May be the Hyderabadis took pride in reciting this couplet until a few decades ago. But no more. Not any longer in the Old City, the asli Hyderabad.
For the last six decades, the Old City has been variously associated with socio-economic backwardness, recurring gang wars, street brawls, stabbings, communal flares-up and terrorism. It was always discussed in derogatory and ridiculing terms in naya shahar, the new Hyderbad. The new city people still talk about the ‘weird’ dress sense of the Old City potta-pottee (boys and girls), the typical Deccani/Hyderabadi lingo that flows unmindful of whom it is spoken to and strange mannerisms that sound rude and appear charming at the same time . But caring two hoots to what the world thinks of the Old City, the ‘logaan’ (inhabitants), may have unconsciously started linking with the changing times. The process of change started a decade or two back, but has now become palpable.
The unpaved lanes and by-lanes of Old City that were known for their potholes and overflowing sewage lines have been gradually replaced with cement roads.
Not that the Old City doesn’t have well constructed spacious houses. Yes, it was the place that boasted of grand monuments, magnificent palaces, havelis, dewdhis and villas. But with the passage of time, the Old City became a victim of government indifference and self-neglect and slowly got identified with lethargy, rampant poverty and over populated slums.

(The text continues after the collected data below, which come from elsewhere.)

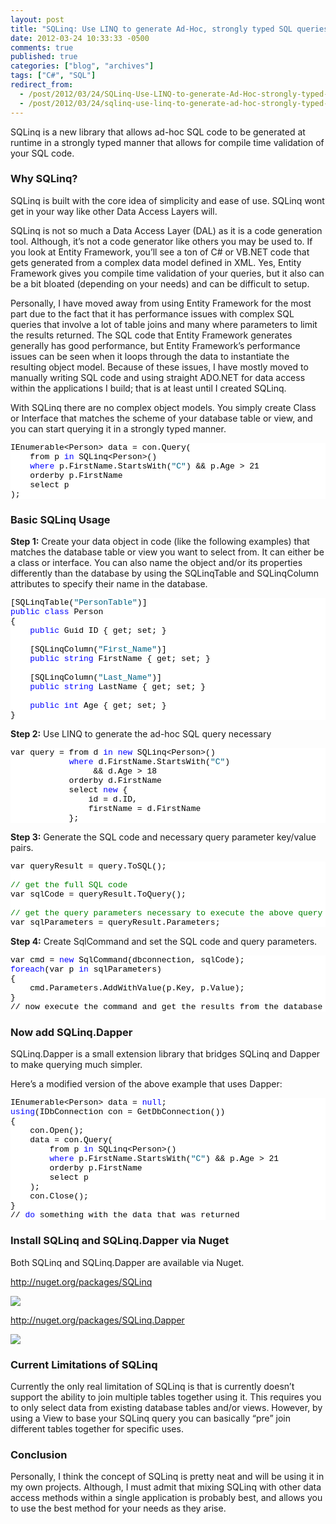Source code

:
 ```yaml
---
layout: post
title: "SQLinq: Use LINQ to generate Ad-Hoc, strongly typed SQL queries"
date: 2012-03-24 10:33:33 -0500
comments: true
published: true
categories: ["blog", "archives"]
tags: ["C#", "SQL"]
redirect_from: 
  - /post/2012/03/24/SQLinq-Use-LINQ-to-generate-Ad-Hoc-strongly-typed-SQL-queries
  - /post/2012/03/24/sqlinq-use-linq-to-generate-ad-hoc-strongly-typed-sql-queries
---
```

<!-- more -->
<p>SQLinq is a new library that allows ad-hoc SQL code to be generated at runtime in a strongly typed manner that allows for compile time validation of your SQL code.</p>  <h3>Why SQLinq?</h3>  <p>SQLinq is built with the core idea of simplicity and ease of use. SQLinq wont get in your way like other Data Access Layers will.</p>  <p>SQLinq is not so much a Data Access Layer (DAL) as it is a code generation tool. Although, it’s not a code generator like others you may be used to. If you look at Entity Framework, you’ll see a ton of C# or VB.NET code that gets generated from a complex data model defined in XML. Yes, Entity Framework gives you compile time validation of your queries, but it also can be a bit bloated (depending on your needs) and can be difficult to setup.</p>  <p>Personally, I have moved away from using Entity Framework for the most part due to the fact that it has performance issues with complex SQL queries that involve a lot of table joins and many where parameters to limit the results returned. The SQL code that Entity Framework generates generally has good performance, but Entity Framework’s performance issues can be seen when it loops through the data to instantiate the resulting object model. Because of these issues, I have mostly moved to manually writing SQL code and using straight ADO.NET for data access within the applications I build; that is at least until I created SQLinq.</p>  <p>With SQLinq there are no complex object models. You simply create Class or Interface that matches the scheme of your database table or view, and you can start querying it in a strongly typed manner.</p>  <pre class="csharpcode">IEnumerable&lt;Person&gt; data = con.Query(
    from p <span class="kwrd">in</span> SQLinq&lt;Person&gt;()
    <span class="kwrd">where</span> p.FirstName.StartsWith(<span class="str">&quot;C&quot;</span>) &amp;&amp; p.Age &gt; 21
    orderby p.FirstName
    select p
);</pre>
<style type="text/css">
.csharpcode, .csharpcode pre
{
	font-size: small;
	color: black;
	font-family: consolas, "Courier New", courier, monospace;
	background-color: #ffffff;
	/*white-space: pre;*/
}
.csharpcode pre { margin: 0em; }
.csharpcode .rem { color: #008000; }
.csharpcode .kwrd { color: #0000ff; }
.csharpcode .str { color: #006080; }
.csharpcode .op { color: #0000c0; }
.csharpcode .preproc { color: #cc6633; }
.csharpcode .asp { background-color: #ffff00; }
.csharpcode .html { color: #800000; }
.csharpcode .attr { color: #ff0000; }
.csharpcode .alt 
{
	background-color: #f4f4f4;
	width: 100%;
	margin: 0em;
}
.csharpcode .lnum { color: #606060; }</style>

<h3>Basic SQLinq Usage</h3>

<p><strong>Step 1:</strong> Create your data object in code (like the following examples) that matches the database table or view you want to select from. It can either be a class or interface. You can also name the object and/or its properties differently than the database by using the SQLinqTable and SQLinqColumn attributes to specify their name in the database.</p>

<pre class="csharpcode">[SQLinqTable(<span class="str">&quot;PersonTable&quot;</span>)]
<span class="kwrd">public</span> <span class="kwrd">class</span> Person
{
    <span class="kwrd">public</span> Guid ID { get; set; }

    [SQLinqColumn(<span class="str">&quot;First_Name&quot;</span>)]
    <span class="kwrd">public</span> <span class="kwrd">string</span> FirstName { get; set; }

    [SQLinqColumn(<span class="str">&quot;Last_Name&quot;</span>)]
    <span class="kwrd">public</span> <span class="kwrd">string</span> LastName { get; set; }

    <span class="kwrd">public</span> <span class="kwrd">int</span> Age { get; set; }
}</pre>
<style type="text/css">

.csharpcode, .csharpcode pre
{
	font-size: small;
	color: black;
	font-family: consolas, "Courier New", courier, monospace;
	background-color: #ffffff;
	/*white-space: pre;*/
}
.csharpcode pre { margin: 0em; }
.csharpcode .rem { color: #008000; }
.csharpcode .kwrd { color: #0000ff; }
.csharpcode .str { color: #006080; }
.csharpcode .op { color: #0000c0; }
.csharpcode .preproc { color: #cc6633; }
.csharpcode .asp { background-color: #ffff00; }
.csharpcode .html { color: #800000; }
.csharpcode .attr { color: #ff0000; }
.csharpcode .alt 
{
	background-color: #f4f4f4;
	width: 100%;
	margin: 0em;
}
.csharpcode .lnum { color: #606060; }</style>

<p><strong>Step 2:</strong> Use LINQ to generate the ad-hoc SQL query necessary</p>

<pre class="csharpcode">var query = from d <span class="kwrd">in</span> <span class="kwrd">new</span> SQLinq&lt;Person&gt;()
            <span class="kwrd">where</span> d.FirstName.StartsWith(<span class="str">&quot;C&quot;</span>)
                 &amp;&amp; d.Age &gt; 18
            orderby d.FirstName
            select <span class="kwrd">new</span> {
                id = d.ID,
                firstName = d.FirstName
            };</pre>

<p><strong>Step 3:</strong> Generate the SQL code and necessary query parameter key/value pairs.</p>

<pre class="csharpcode">var queryResult = query.ToSQL();

<span class="rem">// get the full SQL code</span>
var sqlCode = queryResult.ToQuery();

<span class="rem">// get the query parameters necessary to execute the above query</span>
var sqlParameters = queryResult.Parameters;</pre>

<p><strong>Step 4:</strong> Create SqlCommand and set the SQL code and query parameters.</p>

<pre class="csharpcode">var cmd = <span class="kwrd">new</span> SqlCommand(dbconnection, sqlCode);
<span class="kwrd">foreach</span>(var p <span class="kwrd">in</span> sqlParameters)
{
    cmd.Parameters.AddWithValue(p.Key, p.Value);
}
// now execute the command and get the results from the database</pre>

<h3>Now add SQLinq.Dapper</h3>

<p>SQLinq.Dapper is a small extension library that bridges SQLinq and Dapper to make querying much simpler.</p>

<p>Here’s a modified version of the above example that uses Dapper:</p>

<pre class="csharpcode">IEnumerable&lt;Person&gt; data = <span class="kwrd">null</span>;
<span class="kwrd">using</span>(IDbConnection con = GetDbConnection())
{
    con.Open();
    data = con.Query(
        from p <span class="kwrd">in</span> SQLinq&lt;Person&gt;()
        <span class="kwrd">where</span> p.FirstName.StartsWith(<span class="str">&quot;C&quot;</span>) &amp;&amp; p.Age &gt; 21
        orderby p.FirstName
        select p
    );
    con.Close();
}
// <span class="kwrd">do</span> something with the data that was returned</pre>

<h3>Install SQLinq and SQLinq.Dapper via Nuget</h3>

<p>Both SQLinq and SQLinq.Dapper are available via Nuget.</p>

<p><a href="http://nuget.org/packages/SQLinq">http://nuget.org/packages/SQLinq</a></p>

<p><a href="http://nuget.org/packages/sqlinq"><img style="background-image: none; border-right-width: 0px; padding-left: 0px; padding-right: 0px; border-top-width: 0px; border-bottom-width: 0px; border-left-width: 0px; padding-top: 0px" border="0" src="http://sqlinq.codeplex.com/Download?ProjectName=sqlinq&amp;DownloadId=357830" /></a></p>

<p><a href="http://nuget.org/packages/SQLinq.Dapper">http://nuget.org/packages/SQLinq.Dapper</a></p>

<p><a href="http://nuget.org/packages/SQLinq.Dapper"><img style="background-image: none; border-right-width: 0px; padding-left: 0px; padding-right: 0px; border-top-width: 0px; border-bottom-width: 0px; border-left-width: 0px; padding-top: 0px" border="0" src="http://download.codeplex.com/Download?ProjectName=sqlinq&amp;DownloadId=358422" /></a></p>

<h3>Current Limitations of SQLinq</h3>

<p>Currently the only real limitation of SQLinq is that is currently doesn’t support the ability to join multiple tables together using it. This requires you to only select data from existing database tables and/or views. However, by using a View to base your SQLinq query you can basically “pre” join different tables together for specific uses.</p>

<h3>Conclusion</h3>

<p>Personally, I think the concept of SQLinq is pretty neat and will be using it in my own projects. Although, I must admit that mixing SQLinq with other data access methods within a single application is probably best, and allows you to use the best method for your needs as they arise.</p>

Poverty has not vanished from Old City. Its stark presence is still deeply felt. But it is also a fact that people have built new houses or reconstructed the old ones. Houses that were made of mud walls and kavelu (tiled) roofs are a thing of the past. To whichever class of people they belong, the houses invariably have reinforced cement and concrete roofs and plastered brick walls.
Arguably, the biggest market in the entire Hyderabad is located in the Old City. Starting from Naya Pul, it swells up right and left at Madina Junction and winds up to Charminar and beyond. It has everything to offer. From gems and jewellery to pearls, garments, bridal wear, home appliances to furniture, almost everything can be found in this market. But unfortunately, some people had started writing the obituary of this market. They say that the ‘maahol’ (atmosphere) here would never allow the businesses to grow. To the utter dismay of such people, the market has bounced back in a big way. Some of those merchants who had left it and set up shops in the new city are said to be trying to buy back their lost spots. But they are deterred by the prices that are rising by the month.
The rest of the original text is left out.